A source of benzene and xylenes is catalytic reformate, which is prepared by contacting a mixture of petroleum naphtha and hydrogen with a strong hydrogenation/dehydrogenation catalyst, such as platinum, on a moderately acidic support, such as a halogen-treated alumina. Usually, a C6 to C8 fraction is separated from the reformate and extracted with a solvent selective for aromatics or aliphatics to produce a mixture of aromatic compounds that is relatively free of aliphatics. This mixture of aromatic compounds usually contains BTX, along with ethylbenzene.
Refineries have also focused on the production of benzene and xylenes by transalkylation of C9+ aromatics and toluene over noble metal-containing zeolite catalysts. High value petrochemical products, such as benzene and xylenes, together with ethylbenzene are formed during the transalkylation of C9+ aromatics and toluene over catalysts containing noble metals. The resulting translation product is subjected to further separation of non-aromatics, benzene, C8 aromatics (i.e., ethylbenzene, para-xylene, meta-xylene, and ortho-xylene), unreacted toluene, and unreacted C9+ aromatics. Usually, the C8 aromatics product is subjected to further separation to produce xylenes, particularly, para-xylene. Lowering the amount of ethylbenzene in the C8 aromatics improves efficiency of xylene recovery. Therefore, there are strong economic and technical incentives to decrease the ethylbenzene concentration in the transalkylation product. The amount of ethylbenzene in the transalkylation product depends primarily on (a) the feedstock composition and (b) the transalkylation catalyst and the transalkylation conditions. Typically, the C9+ aromatics feedstock and/or the toluene feed contains ethylbenzene as an impurity ranging from 0.001 to 4 wt % based on total weight of the feed. Other than the ethylbenzene in the feedstock, ethylbenzene can be formed during transalkylation process from a feed comprising ethyl-containing C9+ aromatics and from various side-reactions.

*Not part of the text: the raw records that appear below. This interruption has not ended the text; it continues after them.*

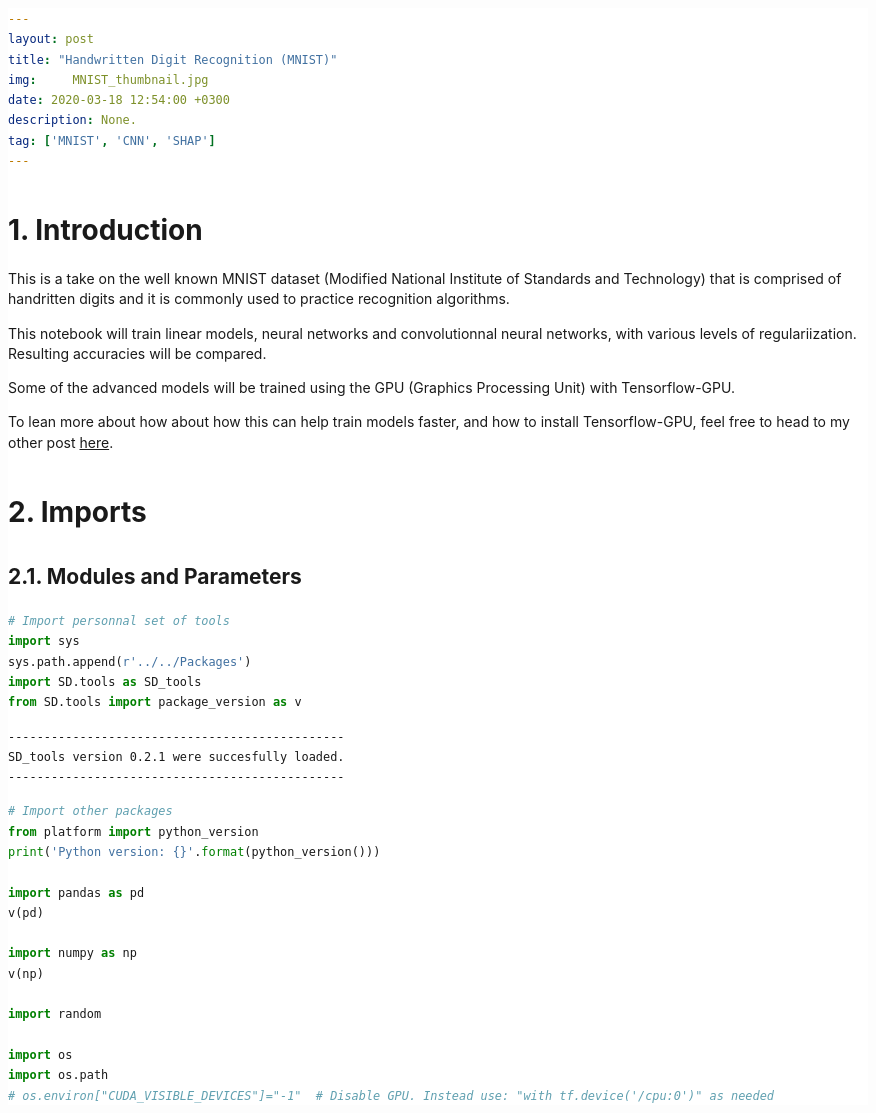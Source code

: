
 ```yaml
---
layout: post
title: "Handwritten Digit Recognition (MNIST)"
img:     MNIST_thumbnail.jpg
date: 2020-03-18 12:54:00 +0300
description: None. 
tag: ['MNIST', 'CNN', 'SHAP']
---
```

<a id="Introduction"></a>
# 1. Introduction

This is a take on the well known MNIST dataset (Modified National Institute of Standards and Technology) that is comprised of handritten digits and it is commonly used to practice recognition algorithms.

This notebook will train linear models, neural networks and convolutionnal neural networks, with various levels of regulariization. Resulting accuracies will be compared.

Some of the advanced models will be trained using the GPU (Graphics Processing Unit) with Tensorflow-GPU.

To lean more about how about how this can help train models faster, and how to install Tensorflow-GPU, feel free to head to my other post [here](https://sdamolini.github.io/Tutorial-Install-TensorFlow-GPU-on-Windows-10/).

<a id="Imports"></a>
# 2. Imports

<a id="Modules-and-Parameters"></a>
## 2.1. Modules and Parameters


```python
# Import personnal set of tools
import sys
sys.path.append(r'../../Packages')
import SD.tools as SD_tools
from SD.tools import package_version as v
```

    -----------------------------------------------
    SD_tools version 0.2.1 were succesfully loaded.       
    -----------------------------------------------
    


```python
# Import other packages
from platform import python_version
print('Python version: {}'.format(python_version()))

import pandas as pd
v(pd)

import numpy as np
v(np)

import random

import os
import os.path
# os.environ["CUDA_VISIBLE_DEVICES"]="-1"  # Disable GPU. Instead use: "with tf.device('/cpu:0')" as needed
```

One solution to the problem of the ethylbenzene in the transalkylation product during the transalkylation of heavy aromatics is disclosed in U.S. Pat. No. 5,942,651 and involves the steps of contacting a feed comprising C9+ aromatic hydrocarbons and toluene under transalkylation reaction conditions with a first catalyst composition comprising a zeolite having a constraint index ranging from 0.5 to 3, such as ZSM-12, and a hydrogenation component. The effluent resulting from the first contacting step is then contacted with a second catalyst composition which comprises a zeolite having a constraint index ranging from 3 to 12, such as ZSM-5, and which may be in a separate bed or a separate reactor from the first catalyst composition to produce a transalkylation reaction product comprising benzene and xylene. The ethylbenzene in the feed and/or the ethylbenzene formed during transalkylation process is partially destroyed by dealkylation of ethylbenzene to benzene and ethylene.
U.S. Pat. No. 5,905,051 discloses a process for converting a hydrocarbon stream such as, for example, a C9+ aromatic compound to C6 to C8 aromatic hydrocarbons, such as xylenes, by contacting the stream with a catalyst system comprising a first catalyst composition and a second catalyst composition, wherein said catalyst compositions are present in separate stages and are not physically mixed or blended and wherein said first catalyst composition is a metal-promoted, alumina- or silica-bound zeolite beta, and said second catalyst composition is ZSM-5 having incorporated therein an activity promoter selected from the group consisting of silicon, phosphorus, sulfur, and combinations thereof. According to the '051 patent, the use of the separate catalytic stages improves the conversion of C9+ aromatic compounds and naphthalenes to xylenes and decreases the amount of undesirable ethylbenzene in the product. The ethylbenzene in the '051 product is about 3-7 wt % of ethylbenzene based on the weight of C8 aromatics fraction of the resulting product.
It has now been found that a catalyst system comprising a molecular sieve exhibits enhanced acidity and hydrogenation activity for substantial removal of ethyl-group containing aromatic compounds in C9+ aromatic feeds without overall reduction in the conversion of the C9+ feed to useful compounds, such as xylenes.